Why warrior guides suck (DPS rage-management)

The big 4.0 patch hit warriors hard, with a giant nerf-bat called rage normalization. This, roughly translated, apparently means "Eternal rage-drought," or so the guides of the day would have you believe. A glance into the warrior community at the time was something like a glance into an apocalyptic nightmare realm, where people run around screaming, shoot machine guns in the air with zealous cries of vain defiance and kill off entire families for a scrap of food. Once-mighty warriors who had been comfortable with their class for years found they no longer had any idea what all these buttons do, how to make the red bar on their unit frame move, or what their primary stats should be. Blizzard had rewritten all the gear so that well-geared Warriors now found themselves with something like 20% hit, 35% expertise, and a whopping 75% crit; these must be the important stats, right?


Some abandoned their class; others steeled themeselves like good warriors should and funneled their freakouts into trying to make it work and failing fantastically. This led to warrior guides making some pretty strange claims. The strangest of all of these, which quickly became the accepted norm, was the need to reach the hit hard-cap of 27% in order to compensate for rage normalization.

A noob's guide to rage: every meaningful attack you use as a warrior dps costs roughly 1/4-1/2 of your rage bar, so you need to keep it reasonably full. You fill it up by using certain abilities that give you rage (battle shout, bloodthirst), taking damage (which as dps you should not do, so scratch that for now), or dealing damage. This is different than it was pre-4.0, when only the latter two options were reliable. But back then, warriors scaled poorly. In anything but the best gear, they didn't do enough damage to get enough rage. Once you hit the point (say around Tier 9.5 gear) where you could get that rage, you suddenly had more than you could ever use and your dps pretty much doubled. It was unbalanced, fun as hell, and well-geared warr dps pulled aggro like a friggin hunter without threat dumps.
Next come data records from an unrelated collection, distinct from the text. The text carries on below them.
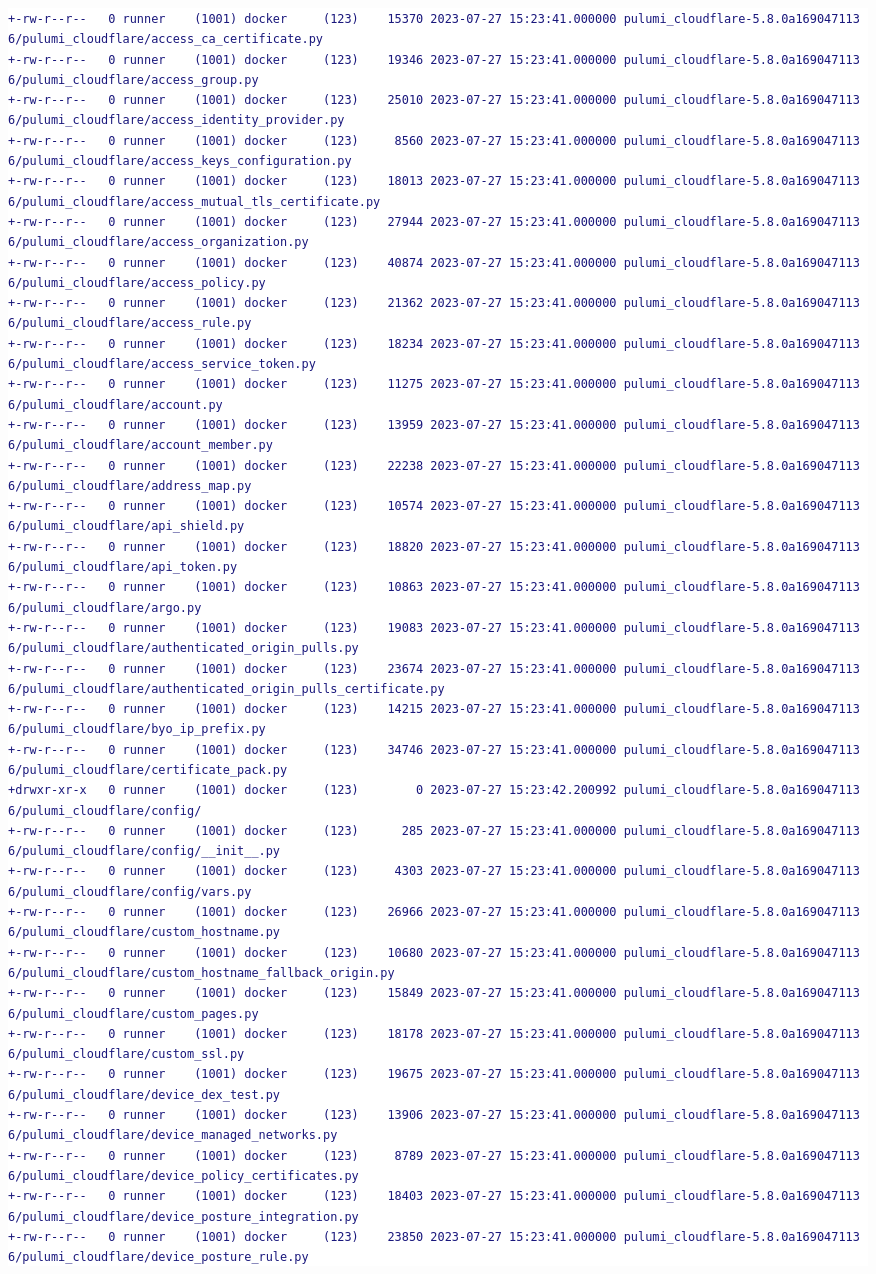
 ```diff
+-rw-r--r--   0 runner    (1001) docker     (123)    15370 2023-07-27 15:23:41.000000 pulumi_cloudflare-5.8.0a1690471136/pulumi_cloudflare/access_ca_certificate.py
+-rw-r--r--   0 runner    (1001) docker     (123)    19346 2023-07-27 15:23:41.000000 pulumi_cloudflare-5.8.0a1690471136/pulumi_cloudflare/access_group.py
+-rw-r--r--   0 runner    (1001) docker     (123)    25010 2023-07-27 15:23:41.000000 pulumi_cloudflare-5.8.0a1690471136/pulumi_cloudflare/access_identity_provider.py
+-rw-r--r--   0 runner    (1001) docker     (123)     8560 2023-07-27 15:23:41.000000 pulumi_cloudflare-5.8.0a1690471136/pulumi_cloudflare/access_keys_configuration.py
+-rw-r--r--   0 runner    (1001) docker     (123)    18013 2023-07-27 15:23:41.000000 pulumi_cloudflare-5.8.0a1690471136/pulumi_cloudflare/access_mutual_tls_certificate.py
+-rw-r--r--   0 runner    (1001) docker     (123)    27944 2023-07-27 15:23:41.000000 pulumi_cloudflare-5.8.0a1690471136/pulumi_cloudflare/access_organization.py
+-rw-r--r--   0 runner    (1001) docker     (123)    40874 2023-07-27 15:23:41.000000 pulumi_cloudflare-5.8.0a1690471136/pulumi_cloudflare/access_policy.py
+-rw-r--r--   0 runner    (1001) docker     (123)    21362 2023-07-27 15:23:41.000000 pulumi_cloudflare-5.8.0a1690471136/pulumi_cloudflare/access_rule.py
+-rw-r--r--   0 runner    (1001) docker     (123)    18234 2023-07-27 15:23:41.000000 pulumi_cloudflare-5.8.0a1690471136/pulumi_cloudflare/access_service_token.py
+-rw-r--r--   0 runner    (1001) docker     (123)    11275 2023-07-27 15:23:41.000000 pulumi_cloudflare-5.8.0a1690471136/pulumi_cloudflare/account.py
+-rw-r--r--   0 runner    (1001) docker     (123)    13959 2023-07-27 15:23:41.000000 pulumi_cloudflare-5.8.0a1690471136/pulumi_cloudflare/account_member.py
+-rw-r--r--   0 runner    (1001) docker     (123)    22238 2023-07-27 15:23:41.000000 pulumi_cloudflare-5.8.0a1690471136/pulumi_cloudflare/address_map.py
+-rw-r--r--   0 runner    (1001) docker     (123)    10574 2023-07-27 15:23:41.000000 pulumi_cloudflare-5.8.0a1690471136/pulumi_cloudflare/api_shield.py
+-rw-r--r--   0 runner    (1001) docker     (123)    18820 2023-07-27 15:23:41.000000 pulumi_cloudflare-5.8.0a1690471136/pulumi_cloudflare/api_token.py
+-rw-r--r--   0 runner    (1001) docker     (123)    10863 2023-07-27 15:23:41.000000 pulumi_cloudflare-5.8.0a1690471136/pulumi_cloudflare/argo.py
+-rw-r--r--   0 runner    (1001) docker     (123)    19083 2023-07-27 15:23:41.000000 pulumi_cloudflare-5.8.0a1690471136/pulumi_cloudflare/authenticated_origin_pulls.py
+-rw-r--r--   0 runner    (1001) docker     (123)    23674 2023-07-27 15:23:41.000000 pulumi_cloudflare-5.8.0a1690471136/pulumi_cloudflare/authenticated_origin_pulls_certificate.py
+-rw-r--r--   0 runner    (1001) docker     (123)    14215 2023-07-27 15:23:41.000000 pulumi_cloudflare-5.8.0a1690471136/pulumi_cloudflare/byo_ip_prefix.py
+-rw-r--r--   0 runner    (1001) docker     (123)    34746 2023-07-27 15:23:41.000000 pulumi_cloudflare-5.8.0a1690471136/pulumi_cloudflare/certificate_pack.py
+drwxr-xr-x   0 runner    (1001) docker     (123)        0 2023-07-27 15:23:42.200992 pulumi_cloudflare-5.8.0a1690471136/pulumi_cloudflare/config/
+-rw-r--r--   0 runner    (1001) docker     (123)      285 2023-07-27 15:23:41.000000 pulumi_cloudflare-5.8.0a1690471136/pulumi_cloudflare/config/__init__.py
+-rw-r--r--   0 runner    (1001) docker     (123)     4303 2023-07-27 15:23:41.000000 pulumi_cloudflare-5.8.0a1690471136/pulumi_cloudflare/config/vars.py
+-rw-r--r--   0 runner    (1001) docker     (123)    26966 2023-07-27 15:23:41.000000 pulumi_cloudflare-5.8.0a1690471136/pulumi_cloudflare/custom_hostname.py
+-rw-r--r--   0 runner    (1001) docker     (123)    10680 2023-07-27 15:23:41.000000 pulumi_cloudflare-5.8.0a1690471136/pulumi_cloudflare/custom_hostname_fallback_origin.py
+-rw-r--r--   0 runner    (1001) docker     (123)    15849 2023-07-27 15:23:41.000000 pulumi_cloudflare-5.8.0a1690471136/pulumi_cloudflare/custom_pages.py
+-rw-r--r--   0 runner    (1001) docker     (123)    18178 2023-07-27 15:23:41.000000 pulumi_cloudflare-5.8.0a1690471136/pulumi_cloudflare/custom_ssl.py
+-rw-r--r--   0 runner    (1001) docker     (123)    19675 2023-07-27 15:23:41.000000 pulumi_cloudflare-5.8.0a1690471136/pulumi_cloudflare/device_dex_test.py
+-rw-r--r--   0 runner    (1001) docker     (123)    13906 2023-07-27 15:23:41.000000 pulumi_cloudflare-5.8.0a1690471136/pulumi_cloudflare/device_managed_networks.py
+-rw-r--r--   0 runner    (1001) docker     (123)     8789 2023-07-27 15:23:41.000000 pulumi_cloudflare-5.8.0a1690471136/pulumi_cloudflare/device_policy_certificates.py
+-rw-r--r--   0 runner    (1001) docker     (123)    18403 2023-07-27 15:23:41.000000 pulumi_cloudflare-5.8.0a1690471136/pulumi_cloudflare/device_posture_integration.py
+-rw-r--r--   0 runner    (1001) docker     (123)    23850 2023-07-27 15:23:41.000000 pulumi_cloudflare-5.8.0a1690471136/pulumi_cloudflare/device_posture_rule.py
```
This is why rage-normalization was necessary. Not to take the fun out; no, warrioring is still fun as hell. But because it was absolutely impossible to control rage. There were no tools to do so, and rage was too easy to come by at the end of Wrath, making the dps rather brainless. In order to fix this, Blizz changed it so that you get less rage from whacking things, less rage from getting whacked, and gave us buttons that we can push to garner more rage or get rid of excess rage. It was a good, proactive solution, giving us the ability to generate rage no matter what our gear level as long as we were willing to figure out the new mechanics and actually think about and use them during fights.

Warriors all over Azeroth have either not realized this or find it to be an unreasonable request.

Here's why warrior guides suck: all these courageous warrs are still afraid of rage normalization and think they can cure it by gearing poorly. The same folks who prescribed 27% hit at the end of Wrath are saying that we need 20% hit and a good deal of haste (haste! Of all things!) in order to generate adequate rage as a dps warrior at level 85. This is mind-bogglingly wrong. It is only one of many things that is wrong in warrior guides right now. But it is the key reason why warrior guides suck.

I'll dig into specifics of how to generate rage later, since it's pretty much your primary focus as a dps warrior at level 85 right now. But for now, remember: the soft-cap for hit is 8%, the cap for expertise is 27%, your most important stats other than those are strength and mastery, and use Battle Shout, Blood Thirst and Berserker Rage with reckless abandon.